**Extracted data**
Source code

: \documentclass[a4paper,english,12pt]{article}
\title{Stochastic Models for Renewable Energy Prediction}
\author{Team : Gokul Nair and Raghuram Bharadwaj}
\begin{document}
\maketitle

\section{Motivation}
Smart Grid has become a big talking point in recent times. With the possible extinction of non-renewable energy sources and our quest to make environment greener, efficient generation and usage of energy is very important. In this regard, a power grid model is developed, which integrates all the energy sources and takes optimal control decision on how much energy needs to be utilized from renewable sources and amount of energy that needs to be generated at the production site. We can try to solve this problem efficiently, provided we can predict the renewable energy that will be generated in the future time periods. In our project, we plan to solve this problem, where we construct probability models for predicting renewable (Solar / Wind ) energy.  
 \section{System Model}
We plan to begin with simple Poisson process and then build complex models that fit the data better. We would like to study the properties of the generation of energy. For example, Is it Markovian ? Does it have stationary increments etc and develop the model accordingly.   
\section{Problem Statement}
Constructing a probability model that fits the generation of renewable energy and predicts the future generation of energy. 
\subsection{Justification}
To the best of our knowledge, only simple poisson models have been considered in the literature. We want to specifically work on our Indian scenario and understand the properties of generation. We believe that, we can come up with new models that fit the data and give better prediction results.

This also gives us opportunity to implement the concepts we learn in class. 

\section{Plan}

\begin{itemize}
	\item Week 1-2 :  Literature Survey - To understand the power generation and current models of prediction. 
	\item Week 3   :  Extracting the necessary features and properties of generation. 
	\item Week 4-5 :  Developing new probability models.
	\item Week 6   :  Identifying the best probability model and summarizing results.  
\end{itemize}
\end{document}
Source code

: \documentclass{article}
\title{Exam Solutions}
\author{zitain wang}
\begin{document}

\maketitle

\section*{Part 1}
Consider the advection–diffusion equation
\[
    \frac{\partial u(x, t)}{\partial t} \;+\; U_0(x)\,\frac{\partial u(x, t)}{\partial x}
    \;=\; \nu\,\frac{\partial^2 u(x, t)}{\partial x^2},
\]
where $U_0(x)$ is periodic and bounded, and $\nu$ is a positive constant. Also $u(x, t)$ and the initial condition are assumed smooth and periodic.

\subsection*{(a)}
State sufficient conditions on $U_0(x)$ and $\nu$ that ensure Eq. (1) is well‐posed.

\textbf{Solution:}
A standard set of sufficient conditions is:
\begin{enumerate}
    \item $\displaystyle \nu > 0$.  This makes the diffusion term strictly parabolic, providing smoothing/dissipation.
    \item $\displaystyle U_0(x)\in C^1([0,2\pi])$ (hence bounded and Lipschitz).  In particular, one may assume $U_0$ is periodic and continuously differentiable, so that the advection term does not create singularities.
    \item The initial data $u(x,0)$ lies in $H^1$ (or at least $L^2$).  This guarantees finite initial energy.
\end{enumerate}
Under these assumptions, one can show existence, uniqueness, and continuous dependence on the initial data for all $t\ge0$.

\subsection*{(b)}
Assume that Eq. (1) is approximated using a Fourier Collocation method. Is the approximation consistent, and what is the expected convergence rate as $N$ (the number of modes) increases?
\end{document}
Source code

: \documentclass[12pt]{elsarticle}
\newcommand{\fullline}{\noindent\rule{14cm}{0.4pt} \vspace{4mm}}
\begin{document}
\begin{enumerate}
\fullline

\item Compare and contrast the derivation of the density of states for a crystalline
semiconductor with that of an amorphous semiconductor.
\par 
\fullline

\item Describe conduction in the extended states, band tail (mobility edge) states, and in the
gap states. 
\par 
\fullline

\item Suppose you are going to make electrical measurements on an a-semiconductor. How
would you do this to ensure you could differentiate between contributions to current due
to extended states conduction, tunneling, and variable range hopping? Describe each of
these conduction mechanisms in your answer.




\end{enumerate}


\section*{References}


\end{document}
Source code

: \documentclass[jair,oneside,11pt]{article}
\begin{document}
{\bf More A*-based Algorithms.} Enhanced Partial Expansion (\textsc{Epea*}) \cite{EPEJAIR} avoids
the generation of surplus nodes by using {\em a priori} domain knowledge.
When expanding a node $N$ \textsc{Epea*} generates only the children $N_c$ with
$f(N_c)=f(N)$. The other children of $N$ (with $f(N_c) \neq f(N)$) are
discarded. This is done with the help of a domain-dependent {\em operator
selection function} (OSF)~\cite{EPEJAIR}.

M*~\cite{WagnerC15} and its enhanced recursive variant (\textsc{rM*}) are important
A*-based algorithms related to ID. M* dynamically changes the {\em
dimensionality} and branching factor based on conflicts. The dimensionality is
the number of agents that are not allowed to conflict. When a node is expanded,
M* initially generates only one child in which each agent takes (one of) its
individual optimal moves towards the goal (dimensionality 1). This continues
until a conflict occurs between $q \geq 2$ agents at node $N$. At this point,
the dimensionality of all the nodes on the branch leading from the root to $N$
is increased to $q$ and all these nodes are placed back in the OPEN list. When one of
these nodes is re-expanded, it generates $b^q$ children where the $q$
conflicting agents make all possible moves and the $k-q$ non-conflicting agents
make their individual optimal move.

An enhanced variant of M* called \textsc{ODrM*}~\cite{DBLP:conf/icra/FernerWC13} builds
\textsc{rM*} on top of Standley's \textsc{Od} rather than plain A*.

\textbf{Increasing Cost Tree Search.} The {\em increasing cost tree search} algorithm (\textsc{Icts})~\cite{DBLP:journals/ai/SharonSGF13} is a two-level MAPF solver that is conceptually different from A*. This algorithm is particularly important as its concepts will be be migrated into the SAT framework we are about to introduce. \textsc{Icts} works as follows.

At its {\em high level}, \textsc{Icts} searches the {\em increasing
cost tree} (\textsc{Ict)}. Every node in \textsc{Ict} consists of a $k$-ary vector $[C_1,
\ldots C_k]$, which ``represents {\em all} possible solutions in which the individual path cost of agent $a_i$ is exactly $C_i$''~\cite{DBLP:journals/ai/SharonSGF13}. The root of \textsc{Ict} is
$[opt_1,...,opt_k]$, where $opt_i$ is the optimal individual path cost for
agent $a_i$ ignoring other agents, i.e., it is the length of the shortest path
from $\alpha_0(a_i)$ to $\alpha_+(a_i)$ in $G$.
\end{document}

--

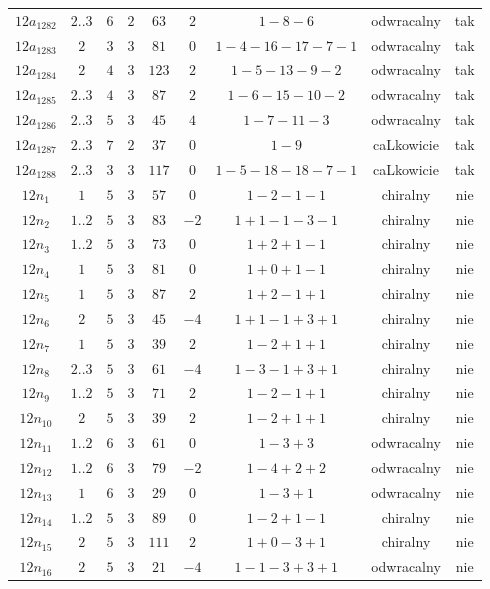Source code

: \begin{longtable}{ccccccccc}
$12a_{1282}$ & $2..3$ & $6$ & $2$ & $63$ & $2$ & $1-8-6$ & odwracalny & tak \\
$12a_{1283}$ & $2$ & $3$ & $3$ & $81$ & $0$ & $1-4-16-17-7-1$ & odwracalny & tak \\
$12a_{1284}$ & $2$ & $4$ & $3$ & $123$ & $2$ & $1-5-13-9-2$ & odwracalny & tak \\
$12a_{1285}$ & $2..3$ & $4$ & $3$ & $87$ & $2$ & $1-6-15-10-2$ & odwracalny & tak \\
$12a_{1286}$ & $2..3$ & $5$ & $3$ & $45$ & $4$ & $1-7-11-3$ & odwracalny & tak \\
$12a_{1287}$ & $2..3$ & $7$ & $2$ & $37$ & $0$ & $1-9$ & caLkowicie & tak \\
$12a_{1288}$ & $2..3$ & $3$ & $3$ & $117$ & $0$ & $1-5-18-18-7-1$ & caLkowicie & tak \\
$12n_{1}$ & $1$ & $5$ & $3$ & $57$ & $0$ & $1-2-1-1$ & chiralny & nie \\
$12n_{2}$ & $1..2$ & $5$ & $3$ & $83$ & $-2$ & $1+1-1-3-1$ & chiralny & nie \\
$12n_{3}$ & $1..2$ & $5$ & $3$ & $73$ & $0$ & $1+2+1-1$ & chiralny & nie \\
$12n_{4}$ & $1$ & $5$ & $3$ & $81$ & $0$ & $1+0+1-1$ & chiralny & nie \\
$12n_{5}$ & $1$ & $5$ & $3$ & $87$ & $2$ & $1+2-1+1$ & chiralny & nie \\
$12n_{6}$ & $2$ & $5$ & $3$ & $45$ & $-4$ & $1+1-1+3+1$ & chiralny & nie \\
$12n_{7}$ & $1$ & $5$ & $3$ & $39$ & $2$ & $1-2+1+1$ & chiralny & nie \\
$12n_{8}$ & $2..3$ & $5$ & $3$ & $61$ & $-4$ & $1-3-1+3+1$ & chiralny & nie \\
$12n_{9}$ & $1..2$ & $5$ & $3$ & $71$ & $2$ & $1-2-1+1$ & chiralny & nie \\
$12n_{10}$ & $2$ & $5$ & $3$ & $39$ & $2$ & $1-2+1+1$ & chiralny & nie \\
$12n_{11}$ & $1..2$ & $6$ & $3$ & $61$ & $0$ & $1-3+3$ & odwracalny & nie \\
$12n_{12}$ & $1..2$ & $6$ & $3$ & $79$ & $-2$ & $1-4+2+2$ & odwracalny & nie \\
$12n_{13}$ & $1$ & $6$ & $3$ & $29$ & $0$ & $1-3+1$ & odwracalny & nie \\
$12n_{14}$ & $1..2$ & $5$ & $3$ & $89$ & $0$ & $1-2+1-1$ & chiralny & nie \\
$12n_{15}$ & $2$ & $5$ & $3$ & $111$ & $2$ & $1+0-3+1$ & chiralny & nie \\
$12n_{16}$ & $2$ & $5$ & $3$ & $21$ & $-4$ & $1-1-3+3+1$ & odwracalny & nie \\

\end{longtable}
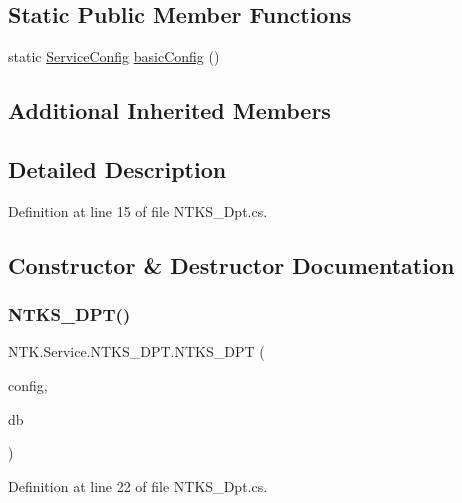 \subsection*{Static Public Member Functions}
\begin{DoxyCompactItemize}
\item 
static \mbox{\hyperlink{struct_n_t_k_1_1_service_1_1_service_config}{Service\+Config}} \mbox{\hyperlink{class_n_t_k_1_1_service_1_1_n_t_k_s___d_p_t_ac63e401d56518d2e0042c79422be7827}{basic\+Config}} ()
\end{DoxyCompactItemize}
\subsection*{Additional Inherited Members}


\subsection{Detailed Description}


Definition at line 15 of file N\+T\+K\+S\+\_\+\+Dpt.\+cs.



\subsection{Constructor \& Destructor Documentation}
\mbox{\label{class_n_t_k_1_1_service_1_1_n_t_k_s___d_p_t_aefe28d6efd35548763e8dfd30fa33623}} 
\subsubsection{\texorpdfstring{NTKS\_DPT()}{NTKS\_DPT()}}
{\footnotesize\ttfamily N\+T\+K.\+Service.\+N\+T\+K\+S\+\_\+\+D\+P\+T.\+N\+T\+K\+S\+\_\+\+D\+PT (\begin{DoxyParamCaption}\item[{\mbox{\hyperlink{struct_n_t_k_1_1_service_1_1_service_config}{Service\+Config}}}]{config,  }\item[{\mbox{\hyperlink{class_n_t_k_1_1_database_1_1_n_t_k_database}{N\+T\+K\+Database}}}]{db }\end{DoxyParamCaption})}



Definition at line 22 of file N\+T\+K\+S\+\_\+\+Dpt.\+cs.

**Your goal**
When you reach the line containing "the number of agents" in the data above, start copying exactly, and stop after the line containing "these nodes is".

**Task result**
the number of agents that are not allowed to conflict. When a node is expanded,
M* initially generates only one child in which each agent takes (one of) its
individual optimal moves towards the goal (dimensionality 1). This continues
until a conflict occurs between $q \geq 2$ agents at node $N$. At this point,
the dimensionality of all the nodes on the branch leading from the root to $N$
is increased to $q$ and all these nodes are placed back in the OPEN list. When one of
these nodes is re-expanded, it generates $b^q$ children where the $q$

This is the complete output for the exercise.